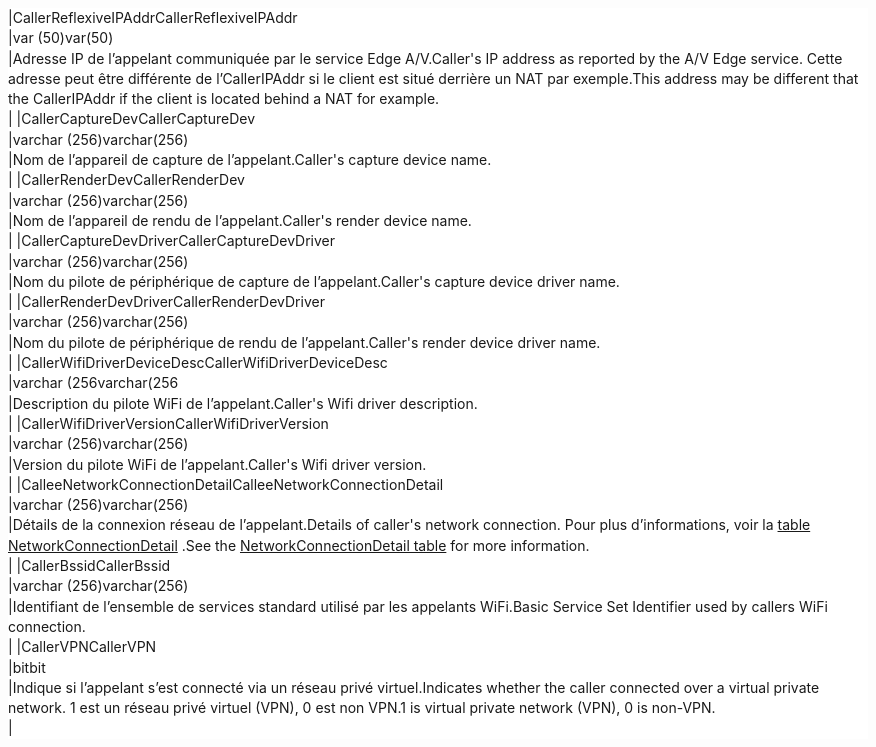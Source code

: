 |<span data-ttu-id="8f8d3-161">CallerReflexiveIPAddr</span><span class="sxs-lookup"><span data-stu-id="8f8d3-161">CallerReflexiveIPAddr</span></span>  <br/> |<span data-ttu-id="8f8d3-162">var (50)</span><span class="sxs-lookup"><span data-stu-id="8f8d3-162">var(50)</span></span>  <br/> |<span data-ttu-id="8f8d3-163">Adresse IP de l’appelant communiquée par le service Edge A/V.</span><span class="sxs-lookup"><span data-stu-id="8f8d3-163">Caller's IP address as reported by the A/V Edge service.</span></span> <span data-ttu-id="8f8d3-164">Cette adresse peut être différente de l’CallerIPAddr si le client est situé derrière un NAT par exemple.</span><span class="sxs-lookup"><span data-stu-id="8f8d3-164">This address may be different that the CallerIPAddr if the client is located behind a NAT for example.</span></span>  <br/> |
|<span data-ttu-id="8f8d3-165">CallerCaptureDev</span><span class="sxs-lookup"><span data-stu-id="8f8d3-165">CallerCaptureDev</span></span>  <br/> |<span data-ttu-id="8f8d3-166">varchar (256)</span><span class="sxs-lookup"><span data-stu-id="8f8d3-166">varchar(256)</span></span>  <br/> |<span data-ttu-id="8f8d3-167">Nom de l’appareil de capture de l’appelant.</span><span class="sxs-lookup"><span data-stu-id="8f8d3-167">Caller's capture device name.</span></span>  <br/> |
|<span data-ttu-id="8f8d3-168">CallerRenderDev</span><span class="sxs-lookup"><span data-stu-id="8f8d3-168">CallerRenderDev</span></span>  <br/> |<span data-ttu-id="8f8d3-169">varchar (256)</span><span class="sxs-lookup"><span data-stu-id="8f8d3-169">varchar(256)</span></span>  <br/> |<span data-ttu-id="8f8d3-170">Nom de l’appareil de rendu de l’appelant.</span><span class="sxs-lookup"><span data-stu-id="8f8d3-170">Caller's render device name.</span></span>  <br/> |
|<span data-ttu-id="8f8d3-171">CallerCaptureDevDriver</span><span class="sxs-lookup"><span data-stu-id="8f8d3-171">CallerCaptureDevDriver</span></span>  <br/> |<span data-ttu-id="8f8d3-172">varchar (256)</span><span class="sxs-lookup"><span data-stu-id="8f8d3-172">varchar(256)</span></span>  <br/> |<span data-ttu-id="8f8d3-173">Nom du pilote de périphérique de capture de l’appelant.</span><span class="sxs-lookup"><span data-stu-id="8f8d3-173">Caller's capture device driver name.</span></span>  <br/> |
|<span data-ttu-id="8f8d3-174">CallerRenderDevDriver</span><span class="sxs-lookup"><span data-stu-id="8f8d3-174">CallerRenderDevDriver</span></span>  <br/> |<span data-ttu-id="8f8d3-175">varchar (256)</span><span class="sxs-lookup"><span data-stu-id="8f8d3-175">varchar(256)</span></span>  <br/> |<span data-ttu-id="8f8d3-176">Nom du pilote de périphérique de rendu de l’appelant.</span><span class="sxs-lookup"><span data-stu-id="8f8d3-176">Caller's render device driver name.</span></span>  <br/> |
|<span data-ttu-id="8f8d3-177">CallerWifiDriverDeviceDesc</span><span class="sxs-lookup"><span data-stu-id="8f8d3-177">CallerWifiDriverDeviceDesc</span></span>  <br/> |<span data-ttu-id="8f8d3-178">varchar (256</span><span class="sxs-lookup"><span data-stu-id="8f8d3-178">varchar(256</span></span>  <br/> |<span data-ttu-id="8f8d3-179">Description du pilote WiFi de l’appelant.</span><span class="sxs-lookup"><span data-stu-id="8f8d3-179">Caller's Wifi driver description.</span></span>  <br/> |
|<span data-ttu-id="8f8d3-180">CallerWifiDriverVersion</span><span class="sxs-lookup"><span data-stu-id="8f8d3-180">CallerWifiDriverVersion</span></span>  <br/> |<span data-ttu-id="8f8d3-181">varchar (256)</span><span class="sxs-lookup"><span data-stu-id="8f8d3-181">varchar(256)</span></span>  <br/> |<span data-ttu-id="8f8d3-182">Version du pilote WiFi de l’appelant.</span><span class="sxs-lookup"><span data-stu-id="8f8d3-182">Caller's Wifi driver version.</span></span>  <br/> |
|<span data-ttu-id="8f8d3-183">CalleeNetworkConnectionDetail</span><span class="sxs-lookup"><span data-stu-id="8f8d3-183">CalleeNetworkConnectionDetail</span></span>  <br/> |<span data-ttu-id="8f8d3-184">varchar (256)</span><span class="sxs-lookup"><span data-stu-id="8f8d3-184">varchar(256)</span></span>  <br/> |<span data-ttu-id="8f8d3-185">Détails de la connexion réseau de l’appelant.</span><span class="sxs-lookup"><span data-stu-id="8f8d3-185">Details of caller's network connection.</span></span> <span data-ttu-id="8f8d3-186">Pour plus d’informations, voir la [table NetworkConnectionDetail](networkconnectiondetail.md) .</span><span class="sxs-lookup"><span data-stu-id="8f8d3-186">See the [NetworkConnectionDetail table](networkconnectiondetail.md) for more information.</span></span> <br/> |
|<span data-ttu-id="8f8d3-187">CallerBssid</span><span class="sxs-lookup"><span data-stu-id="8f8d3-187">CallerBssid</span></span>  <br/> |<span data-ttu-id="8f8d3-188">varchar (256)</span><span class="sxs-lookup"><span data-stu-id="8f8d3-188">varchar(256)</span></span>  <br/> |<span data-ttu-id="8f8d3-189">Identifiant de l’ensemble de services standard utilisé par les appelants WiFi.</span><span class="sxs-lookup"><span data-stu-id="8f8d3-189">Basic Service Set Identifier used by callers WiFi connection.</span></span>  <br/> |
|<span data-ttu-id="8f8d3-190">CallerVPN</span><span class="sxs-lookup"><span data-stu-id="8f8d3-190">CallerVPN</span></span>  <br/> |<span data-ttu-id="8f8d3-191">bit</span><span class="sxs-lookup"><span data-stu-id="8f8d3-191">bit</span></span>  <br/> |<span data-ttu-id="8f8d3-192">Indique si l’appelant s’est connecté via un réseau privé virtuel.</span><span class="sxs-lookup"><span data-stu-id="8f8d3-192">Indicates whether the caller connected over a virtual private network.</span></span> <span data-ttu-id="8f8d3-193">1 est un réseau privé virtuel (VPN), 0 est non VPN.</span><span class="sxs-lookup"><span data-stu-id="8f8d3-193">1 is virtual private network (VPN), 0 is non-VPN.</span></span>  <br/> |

########################################

§ Exercise directions:
Output the records above as they stand, from the first line to the line with "l’appareil de capture", inclusive, and exclude the pictures.

§ Task output:
Source code

: |<span data-ttu-id="8f8d3-161">CallerReflexiveIPAddr</span><span class="sxs-lookup"><span data-stu-id="8f8d3-161">CallerReflexiveIPAddr</span></span>  <br/> |<span data-ttu-id="8f8d3-162">var (50)</span><span class="sxs-lookup"><span data-stu-id="8f8d3-162">var(50)</span></span>  <br/> |<span data-ttu-id="8f8d3-163">Adresse IP de l’appelant communiquée par le service Edge A/V.</span><span class="sxs-lookup"><span data-stu-id="8f8d3-163">Caller's IP address as reported by the A/V Edge service.</span></span> <span data-ttu-id="8f8d3-164">Cette adresse peut être différente de l’CallerIPAddr si le client est situé derrière un NAT par exemple.</span><span class="sxs-lookup"><span data-stu-id="8f8d3-164">This address may be different that the CallerIPAddr if the client is located behind a NAT for example.</span></span>  <br/> |
|<span data-ttu-id="8f8d3-165">CallerCaptureDev</span><span class="sxs-lookup"><span data-stu-id="8f8d3-165">CallerCaptureDev</span></span>  <br/> |<span data-ttu-id="8f8d3-166">varchar (256)</span><span class="sxs-lookup"><span data-stu-id="8f8d3-166">varchar(256)</span></span>  <br/> |<span data-ttu-id="8f8d3-167">Nom de l’appareil de capture de l’appelant.</span><span class="sxs-lookup"><span data-stu-id="8f8d3-167">Caller's capture device name.</span></span>  <br/> |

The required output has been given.